The Yemeni American merchants’ New York Post boycott is not the first of its kind under the Trump administration. Since President Donald Trump’s inauguration, organizers have issued repeated calls to boycott right-wing media and its sponsors over racist, Islamophobic, anti-immigrant, and misogynistic remarks—which the groups charge amount to an incitement to violence.
There has been some question among organizers over what form such boycotts should take and their scope. Some organizers have called to target specific Fox News programs following individual statements by the outlet’s anchors. Organizers of website FoxNewsAdvertisers.com and the associated twitter account, @ConsumerFX, have gone a step further, compiling the details of Fox News advertisers and publicizing them, enabling the companies’ patrons to withhold their business.
At present, there has been no concerted effort to defund the various right-wing media outlets accused of engaging in hate-mongering by divesting support and patronage from its advertisers. What’s more, some boycotts may actually buoy right-wing media by reinforcing their conservative credentials to their audiences, experts say.
“The boycotts against Fox, Breitbart, and other right-wing media outlets are a bit abnormal for a one major reason,” says Brayden King, a professor of management and organizations at Northwestern University who has researched the efficacy of boycotts. “In some ways the boycotts, which are typically initiated by progressive or left-leaning activists, actually reinforce the reputation these media companies have tried to create for themselves. Liberal boycotts of right-leaning media may actually be good for these companies’ reputations.”
Experts do believe, however, there is still some room for liberal boycotts of right-wing media to succeed, particularly if targeted at advertisers. “Certain boycotts have been effective at driving away advertisers: I’m thinking of the boycott of O’Reilly, for example,” King says. “Boycotts that hurt advertising revenue seem to be more effective, regardless of their long-term consequences on the media company’s reputation.”

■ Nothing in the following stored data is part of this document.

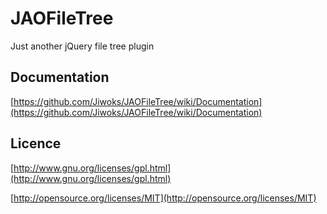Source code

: # JAOFileTree

Just another jQuery file tree plugin

## Documentation

[https://github.com/Jiwoks/JAOFileTree/wiki/Documentation](https://github.com/Jiwoks/JAOFileTree/wiki/Documentation)

## Licence
[http://www.gnu.org/licenses/gpl.html](http://www.gnu.org/licenses/gpl.html)

[http://opensource.org/licenses/MIT](http://opensource.org/licenses/MIT)
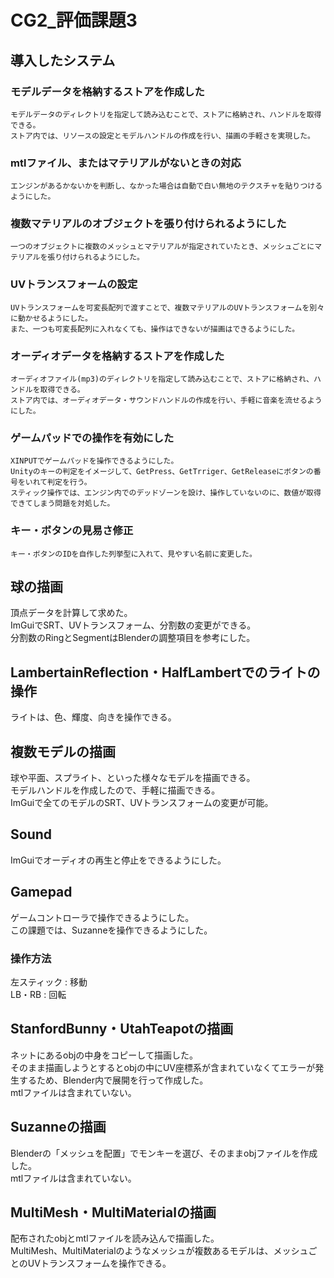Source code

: # CG2_評価課題3

## 導入したシステム

### モデルデータを格納するストアを作成した
    モデルデータのディレクトリを指定して読み込むことで、ストアに格納され、ハンドルを取得できる。  
    ストア内では、リソースの設定とモデルハンドルの作成を行い、描画の手軽さを実現した。

### mtlファイル、またはマテリアルがないときの対応
    エンジンがあるかないかを判断し、なかった場合は自動で白い無地のテクスチャを貼りつけるようにした。

### 複数マテリアルのオブジェクトを張り付けられるようにした
    一つのオブジェクトに複数のメッシュとマテリアルが指定されていたとき、メッシュごとにマテリアルを張り付けられるようにした。

### UVトランスフォームの設定
    UVトランスフォームを可変長配列で渡すことで、複数マテリアルのUVトランスフォームを別々に動かせるようにした。  
    また、一つも可変長配列に入れなくても、操作はできないが描画はできるようにした。

### オーディオデータを格納するストアを作成した
    オーディオファイル(mp3)のディレクトリを指定して読み込むことで、ストアに格納され、ハンドルを取得できる。  
    ストア内では、オーディオデータ・サウンドハンドルの作成を行い、手軽に音楽を流せるようにした。

### ゲームパッドでの操作を有効にした
    XINPUTでゲームパッドを操作できるようにした。  
    Unityのキーの判定をイメージして、GetPress、GetTrriger、GetReleaseにボタンの番号をいれて判定を行う。  
    スティック操作では、エンジン内でのデッドゾーンを設け、操作していないのに、数値が取得できてしまう問題を対処した。

### キー・ボタンの見易さ修正
    キー・ボタンのIDを自作した列挙型に入れて、見やすい名前に変更した。



## 球の描画

頂点データを計算して求めた。  
ImGuiでSRT、UVトランスフォーム、分割数の変更ができる。  
分割数のRingとSegmentはBlenderの調整項目を参考にした。

## LambertainReflection・HalfLambertでのライトの操作

ライトは、色、輝度、向きを操作できる。   


## 複数モデルの描画

球や平面、スプライト、といった様々なモデルを描画できる。  
モデルハンドルを作成したので、手軽に描画できる。  
ImGuiで全てのモデルのSRT、UVトランスフォームの変更が可能。  


## Sound

ImGuiでオーディオの再生と停止をできるようにした。


## Gamepad

ゲームコントローラで操作できるようにした。  
この課題では、Suzanneを操作できるようにした。

### 操作方法

左スティック : 移動  
LB・RB : 回転


## StanfordBunny・UtahTeapotの描画

ネットにあるobjの中身をコピーして描画した。  
そのまま描画しようとするとobjの中にUV座標系が含まれていなくてエラーが発生するため、Blender内で展開を行って作成した。  
mtlファイルは含まれていない。

## Suzanneの描画

Blenderの「メッシュを配置」でモンキーを選び、そのままobjファイルを作成した。  
mtlファイルは含まれていない。

## MultiMesh・MultiMaterialの描画
配布されたobjとmtlファイルを読み込んで描画した。  
MultiMesh、MultiMaterialのようなメッシュが複数あるモデルは、メッシュごとのUVトランスフォームを操作できる。 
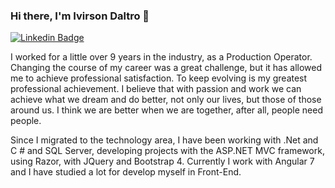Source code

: ### Hi there, I'm Ivirson Daltro 👋

[![Linkedin Badge](https://img.shields.io/badge/-Add&nbsp;Me-blue?style=flat-square&logo=Linkedin&logoColor=white&link=https://www.linkedin.com/in/ivirson-daltro/)](https://www.linkedin.com/in/ivirson-daltro/)

I worked for a little over 9 years in the industry, as a Production Operator.
Changing the course of my career was a great challenge, but it has allowed me to achieve professional satisfaction. To keep evolving is my greatest professional achievement. 
I believe that with passion and work we can achieve what we dream and do better, not only our lives, but those of those around us. I think we are better when we are together, after all, people need people. 

<!-- Trabalhei durante pouco mais de 9 anos na indústria, como Operador de Produção.
Mudar o rumo da carreira foi um desafio muito grande, mas que me tem permitido alcançar a satisfação profissional. Seguir evoluindo é minha maior conquista profissional. 
Acredito que com paixão e trabalho podemos alcançar o que sonhamos e fazer melhor, não somente a nossa vida, mas a daqueles que nos cercam. Penso que somos melhores quando estamos juntos, afinal, pessoas precisam de pessoas. -->

Since I migrated to the technology area, I have been working with .Net and C # and SQL Server, developing projects with the ASP.NET MVC framework, using Razor, with JQuery and Bootstrap 4. Currently I work with Angular 7 and I have studied a lot for develop myself in Front-End.

<!-- Desde que migrei para a área de tecnologia, venho trabalhando com .Net e C# e SQL Server, desenvolvendo projetos com o framework ASP.NET MVC, utilizando o Razor, com JQuery e Bootstrap 4. Atualmente trabalho com Angular 7 e tenho estudado bastante para desenvolver-me em Front-End. -->
 <!-- 
- 🔭 I’m currently working on Angular 2+
- 🌱 I’m currently learning ...
- 👯 I’m looking to collaborate on ...
- 🤔 I’m looking for help with ...
- 💬 Ask me about ...
- 📫 How to reach me: ...
- 😄 Pronouns: ...
- ⚡ Fun fact: ...
-->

Some efforts have sought to target a broad array of right-wing outlets but have yet to successfully launch. James Kosur, founder of political news outlet HillReporter, told Pacific Standard late last year that he was working with developers on Web browser extensions to help users determine whether they are about to purchase goods or services from companies that sponsor news organizations like Fox and Breitbart. The project has since met with logistical challenges, Kosur says, and “for now is dead in the water.”
“If a new developer came forward and wanted to try their hand at the development, I would welcome it, but at this point, there was sadly a lot of spinning of wheels and no forward motion,” Kosur adds.
Where efforts to directly target advertisers may fail, a boycott’s success is largely contingent on the attention it generates. “Bottom line, the more media attention a boycott gets, the more likely it is that the boycotters will get what they want from a company,” King says. “Companies don’t like bad press, and boycotts tend to create this for companies. A boycotted company is most likely to concede if it senses that a concession will put an end to the negative spotlight the boycott has cast on them.”
For YAMA, that means it will become important for the boycott to move beyond convenience stores and to the general public. The organization has several hundred members and has sent out over 1,000 posters announcing the action that are posted across the city’s five boroughs. Almontaser says the boycott is spreading beyond the Yemeni American business community. “We have allies from all walks of life standing in solidarity with us and supporting our efforts. We have NYC residents asking for posters to post on their windows,” she says.